As an extra sanity check, we can send random data through the network and check that the mean is in fact 0. Because we are dealing with floating point numbers, we may still see a very small nonzero number due to quantization.

In [7]:
Y = net(torch.rand(4, 8))
Y.mean()

tensor(-6.7521e-09, grad_fn=<MeanBackward0>)

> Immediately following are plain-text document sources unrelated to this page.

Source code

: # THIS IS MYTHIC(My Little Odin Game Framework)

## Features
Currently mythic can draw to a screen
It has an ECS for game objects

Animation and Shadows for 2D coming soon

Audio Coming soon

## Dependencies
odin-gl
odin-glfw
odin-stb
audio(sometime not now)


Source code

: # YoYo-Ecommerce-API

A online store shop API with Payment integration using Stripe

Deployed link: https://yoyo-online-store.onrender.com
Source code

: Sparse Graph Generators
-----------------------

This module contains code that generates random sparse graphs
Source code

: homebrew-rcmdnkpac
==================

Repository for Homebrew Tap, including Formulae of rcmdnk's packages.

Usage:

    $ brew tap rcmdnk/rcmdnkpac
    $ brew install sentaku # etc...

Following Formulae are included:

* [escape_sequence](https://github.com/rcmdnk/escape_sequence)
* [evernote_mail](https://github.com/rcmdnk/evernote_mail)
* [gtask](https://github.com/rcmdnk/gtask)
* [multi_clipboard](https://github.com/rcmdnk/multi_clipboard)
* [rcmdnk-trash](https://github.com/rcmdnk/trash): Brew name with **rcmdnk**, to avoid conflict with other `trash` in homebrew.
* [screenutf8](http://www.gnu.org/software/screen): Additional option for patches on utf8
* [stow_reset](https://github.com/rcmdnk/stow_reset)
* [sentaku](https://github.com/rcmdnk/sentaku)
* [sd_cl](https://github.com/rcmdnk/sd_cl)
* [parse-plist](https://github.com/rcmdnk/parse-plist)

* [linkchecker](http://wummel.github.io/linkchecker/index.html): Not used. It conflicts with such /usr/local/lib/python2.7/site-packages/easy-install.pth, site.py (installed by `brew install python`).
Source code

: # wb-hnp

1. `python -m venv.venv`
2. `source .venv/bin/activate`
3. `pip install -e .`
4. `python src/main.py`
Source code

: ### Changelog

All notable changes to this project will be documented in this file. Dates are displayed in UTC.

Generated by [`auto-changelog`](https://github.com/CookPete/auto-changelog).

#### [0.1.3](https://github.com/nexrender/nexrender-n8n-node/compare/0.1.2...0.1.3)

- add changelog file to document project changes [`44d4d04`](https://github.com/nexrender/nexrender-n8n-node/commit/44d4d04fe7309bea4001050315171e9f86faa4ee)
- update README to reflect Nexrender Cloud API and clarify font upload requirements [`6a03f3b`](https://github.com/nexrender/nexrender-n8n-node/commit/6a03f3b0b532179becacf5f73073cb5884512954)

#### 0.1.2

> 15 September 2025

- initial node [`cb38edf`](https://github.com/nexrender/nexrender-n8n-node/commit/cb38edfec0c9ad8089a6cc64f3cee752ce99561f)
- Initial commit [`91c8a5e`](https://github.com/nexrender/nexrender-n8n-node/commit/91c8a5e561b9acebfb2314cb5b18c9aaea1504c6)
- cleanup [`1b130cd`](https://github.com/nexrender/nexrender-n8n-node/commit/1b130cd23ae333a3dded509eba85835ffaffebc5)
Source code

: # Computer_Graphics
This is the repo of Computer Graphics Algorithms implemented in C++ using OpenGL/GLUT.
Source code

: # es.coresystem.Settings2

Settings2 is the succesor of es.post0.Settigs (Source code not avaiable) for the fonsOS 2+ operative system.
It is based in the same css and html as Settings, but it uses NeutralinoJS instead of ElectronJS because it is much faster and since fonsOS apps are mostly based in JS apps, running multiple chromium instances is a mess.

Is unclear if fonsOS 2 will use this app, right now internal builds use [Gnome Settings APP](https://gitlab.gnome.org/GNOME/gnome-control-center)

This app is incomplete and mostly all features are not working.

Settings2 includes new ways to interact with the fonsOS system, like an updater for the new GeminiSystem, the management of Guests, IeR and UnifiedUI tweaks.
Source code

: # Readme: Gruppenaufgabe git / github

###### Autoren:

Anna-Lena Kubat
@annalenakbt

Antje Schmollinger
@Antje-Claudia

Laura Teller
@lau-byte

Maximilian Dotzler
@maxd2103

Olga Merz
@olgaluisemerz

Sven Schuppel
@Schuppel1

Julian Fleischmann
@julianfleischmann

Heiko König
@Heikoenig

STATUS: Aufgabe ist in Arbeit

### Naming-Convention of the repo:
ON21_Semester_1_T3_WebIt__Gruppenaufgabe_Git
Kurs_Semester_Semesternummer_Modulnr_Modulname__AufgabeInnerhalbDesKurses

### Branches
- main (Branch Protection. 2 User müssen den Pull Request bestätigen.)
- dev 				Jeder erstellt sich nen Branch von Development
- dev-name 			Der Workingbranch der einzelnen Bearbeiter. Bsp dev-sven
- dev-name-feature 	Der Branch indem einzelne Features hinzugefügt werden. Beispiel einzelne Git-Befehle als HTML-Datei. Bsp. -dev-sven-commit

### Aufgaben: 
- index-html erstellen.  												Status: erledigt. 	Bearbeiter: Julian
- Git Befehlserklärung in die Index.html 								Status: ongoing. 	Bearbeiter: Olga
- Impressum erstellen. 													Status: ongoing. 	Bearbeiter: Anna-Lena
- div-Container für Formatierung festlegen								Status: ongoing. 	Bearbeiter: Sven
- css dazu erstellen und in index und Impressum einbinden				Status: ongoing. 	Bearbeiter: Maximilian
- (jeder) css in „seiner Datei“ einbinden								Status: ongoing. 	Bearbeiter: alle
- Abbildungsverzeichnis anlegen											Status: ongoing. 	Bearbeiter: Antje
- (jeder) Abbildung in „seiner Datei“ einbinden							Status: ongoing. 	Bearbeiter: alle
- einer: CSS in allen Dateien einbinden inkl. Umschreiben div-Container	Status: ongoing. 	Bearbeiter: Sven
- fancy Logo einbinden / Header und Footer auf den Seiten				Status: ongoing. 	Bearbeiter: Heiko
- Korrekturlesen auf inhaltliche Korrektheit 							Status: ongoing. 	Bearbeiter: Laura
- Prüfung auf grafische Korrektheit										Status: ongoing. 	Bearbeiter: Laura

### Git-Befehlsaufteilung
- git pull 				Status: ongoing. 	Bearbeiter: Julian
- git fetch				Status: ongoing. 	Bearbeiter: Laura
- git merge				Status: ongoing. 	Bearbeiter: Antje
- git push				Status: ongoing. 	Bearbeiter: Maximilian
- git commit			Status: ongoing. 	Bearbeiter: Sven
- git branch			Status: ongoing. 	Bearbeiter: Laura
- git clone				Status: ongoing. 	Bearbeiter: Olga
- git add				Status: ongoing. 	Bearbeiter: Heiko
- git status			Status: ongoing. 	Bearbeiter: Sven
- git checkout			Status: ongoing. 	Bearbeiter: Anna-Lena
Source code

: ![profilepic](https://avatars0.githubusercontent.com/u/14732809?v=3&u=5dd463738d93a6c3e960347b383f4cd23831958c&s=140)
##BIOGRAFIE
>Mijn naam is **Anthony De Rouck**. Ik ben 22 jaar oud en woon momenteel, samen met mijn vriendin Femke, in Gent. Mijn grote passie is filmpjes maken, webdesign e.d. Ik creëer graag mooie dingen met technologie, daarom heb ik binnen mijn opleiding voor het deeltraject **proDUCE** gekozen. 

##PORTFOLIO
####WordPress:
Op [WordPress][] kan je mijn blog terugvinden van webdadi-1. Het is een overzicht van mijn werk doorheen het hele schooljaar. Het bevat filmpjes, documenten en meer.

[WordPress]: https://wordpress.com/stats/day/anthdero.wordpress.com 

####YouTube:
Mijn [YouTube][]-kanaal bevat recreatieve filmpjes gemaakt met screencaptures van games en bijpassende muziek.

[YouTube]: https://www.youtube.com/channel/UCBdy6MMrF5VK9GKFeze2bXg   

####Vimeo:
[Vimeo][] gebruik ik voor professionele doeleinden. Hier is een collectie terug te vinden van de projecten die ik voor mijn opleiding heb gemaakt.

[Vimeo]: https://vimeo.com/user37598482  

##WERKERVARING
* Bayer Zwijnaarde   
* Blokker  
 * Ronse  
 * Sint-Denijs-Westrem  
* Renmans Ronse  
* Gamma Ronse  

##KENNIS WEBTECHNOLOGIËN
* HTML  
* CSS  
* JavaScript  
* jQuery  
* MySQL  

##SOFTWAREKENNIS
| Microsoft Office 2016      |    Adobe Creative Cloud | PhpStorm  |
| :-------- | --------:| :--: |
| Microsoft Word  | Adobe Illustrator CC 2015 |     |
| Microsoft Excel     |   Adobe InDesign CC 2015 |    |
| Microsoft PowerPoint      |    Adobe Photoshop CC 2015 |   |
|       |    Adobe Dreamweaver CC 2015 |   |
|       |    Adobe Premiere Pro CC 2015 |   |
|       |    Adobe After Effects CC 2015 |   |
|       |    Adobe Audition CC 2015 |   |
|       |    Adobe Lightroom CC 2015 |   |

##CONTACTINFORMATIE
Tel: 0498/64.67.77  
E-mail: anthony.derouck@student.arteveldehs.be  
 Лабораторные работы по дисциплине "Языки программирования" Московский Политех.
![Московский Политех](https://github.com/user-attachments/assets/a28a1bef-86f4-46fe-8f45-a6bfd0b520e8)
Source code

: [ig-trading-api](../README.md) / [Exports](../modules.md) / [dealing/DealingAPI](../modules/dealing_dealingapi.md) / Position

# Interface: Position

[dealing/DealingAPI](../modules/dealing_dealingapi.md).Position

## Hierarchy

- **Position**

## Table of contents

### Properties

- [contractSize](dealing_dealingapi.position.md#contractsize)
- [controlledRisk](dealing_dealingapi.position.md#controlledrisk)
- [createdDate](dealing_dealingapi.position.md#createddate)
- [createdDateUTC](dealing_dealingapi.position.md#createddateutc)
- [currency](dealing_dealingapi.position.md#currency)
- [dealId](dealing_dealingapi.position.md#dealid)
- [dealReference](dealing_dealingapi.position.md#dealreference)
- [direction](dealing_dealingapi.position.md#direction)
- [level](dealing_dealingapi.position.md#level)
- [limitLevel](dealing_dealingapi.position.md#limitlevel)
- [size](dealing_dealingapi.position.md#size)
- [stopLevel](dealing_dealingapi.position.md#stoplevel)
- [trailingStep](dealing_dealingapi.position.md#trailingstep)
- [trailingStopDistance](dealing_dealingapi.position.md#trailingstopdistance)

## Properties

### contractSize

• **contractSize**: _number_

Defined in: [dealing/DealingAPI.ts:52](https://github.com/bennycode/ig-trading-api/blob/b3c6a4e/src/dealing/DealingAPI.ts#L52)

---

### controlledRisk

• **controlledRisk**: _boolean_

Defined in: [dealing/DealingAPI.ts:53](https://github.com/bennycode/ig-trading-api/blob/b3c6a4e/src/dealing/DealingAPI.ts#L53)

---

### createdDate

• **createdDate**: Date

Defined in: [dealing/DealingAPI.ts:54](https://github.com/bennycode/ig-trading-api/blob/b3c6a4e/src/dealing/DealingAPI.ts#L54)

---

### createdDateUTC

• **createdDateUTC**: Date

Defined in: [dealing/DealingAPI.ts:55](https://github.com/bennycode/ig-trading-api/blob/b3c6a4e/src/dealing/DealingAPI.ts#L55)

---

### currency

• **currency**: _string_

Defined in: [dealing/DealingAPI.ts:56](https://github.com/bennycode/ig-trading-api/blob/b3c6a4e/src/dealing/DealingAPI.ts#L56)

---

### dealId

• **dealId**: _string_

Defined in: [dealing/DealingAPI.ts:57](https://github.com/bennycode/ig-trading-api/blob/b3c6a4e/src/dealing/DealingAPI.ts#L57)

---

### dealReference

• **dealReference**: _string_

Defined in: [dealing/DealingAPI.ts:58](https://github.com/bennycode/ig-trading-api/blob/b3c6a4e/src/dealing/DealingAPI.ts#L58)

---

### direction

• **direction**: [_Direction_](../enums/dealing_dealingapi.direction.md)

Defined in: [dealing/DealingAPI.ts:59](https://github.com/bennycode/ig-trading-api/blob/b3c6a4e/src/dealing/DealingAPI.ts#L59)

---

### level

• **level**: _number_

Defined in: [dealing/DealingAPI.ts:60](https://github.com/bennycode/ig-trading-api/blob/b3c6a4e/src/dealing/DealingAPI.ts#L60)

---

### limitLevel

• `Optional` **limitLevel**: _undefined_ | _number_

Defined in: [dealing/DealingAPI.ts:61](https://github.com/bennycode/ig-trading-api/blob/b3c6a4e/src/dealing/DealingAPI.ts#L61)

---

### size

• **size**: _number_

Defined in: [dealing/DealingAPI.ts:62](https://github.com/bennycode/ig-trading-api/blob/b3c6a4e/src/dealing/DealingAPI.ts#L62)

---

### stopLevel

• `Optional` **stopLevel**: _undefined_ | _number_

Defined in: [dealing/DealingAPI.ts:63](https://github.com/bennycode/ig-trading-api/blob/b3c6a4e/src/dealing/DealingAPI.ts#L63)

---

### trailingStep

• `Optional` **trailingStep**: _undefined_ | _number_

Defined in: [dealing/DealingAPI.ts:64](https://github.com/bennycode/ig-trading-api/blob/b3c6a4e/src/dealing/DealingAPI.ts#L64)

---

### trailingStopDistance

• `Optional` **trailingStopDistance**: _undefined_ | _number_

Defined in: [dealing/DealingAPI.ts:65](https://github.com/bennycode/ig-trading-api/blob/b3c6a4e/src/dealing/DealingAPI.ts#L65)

### Layers with Parameters

Now that we know how to define simple layers, let’s move on to defining layers with parameters that can be adjusted through training. We can use built-in functions to create parameters, which provide some basic housekeeping functionality. In particular, they govern access, initialization, sharing, saving, and loading model parameters. This way, among other benefits, we will not need to write custom serialization routines for every custom layer.

In [9]:
class MyLinear(nn.Module):
    def __init__(self, in_units, units):
        super().__init__()
        self.weight = nn.Parameter(torch.randn(in_units, units))
        self.bias = nn.Parameter(torch.randn(units,))

    def forward(self, X):
        linear = torch.matmul(X, self.weight.data) + self.bias.data
        return F.relu(linear)

In [10]:
linear = MyLinear(5, 3)
linear.weight

Parameter containing:
tensor([[-0.2647,  1.1415, -2.9482],
        [-0.2882, -0.3804, -0.9601],
        [ 0.0447,  0.1881, -0.4093],
        [-0.5894, -2.0246,  0.0415],
        [ 0.6353,  0.9011, -2.1016]], requires_grad=True)

In [11]:
linear(torch.rand(2, 5))

tensor([[0.6401, 0.0000, 0.0000],
        [0.6428, 0.0000, 0.0000]])

We can also construct models using custom layers. Once we have that we can use it just like the built-in fully connected layer.

In [12]:
net = nn.Sequential(MyLinear(64, 8), MyLinear(8, 1))
net(torch.rand(2, 64))

tensor([[0.0000],
        [9.5910]])

### EXERCISES

1. Design a layer that takes an input and computes a tensor reduction, i.e., it returns $y_k = \sum_{i, j} W_{ijk} x_i x_j$

2. Design a layer that returns the leading half of the Fourier coefficients of the data.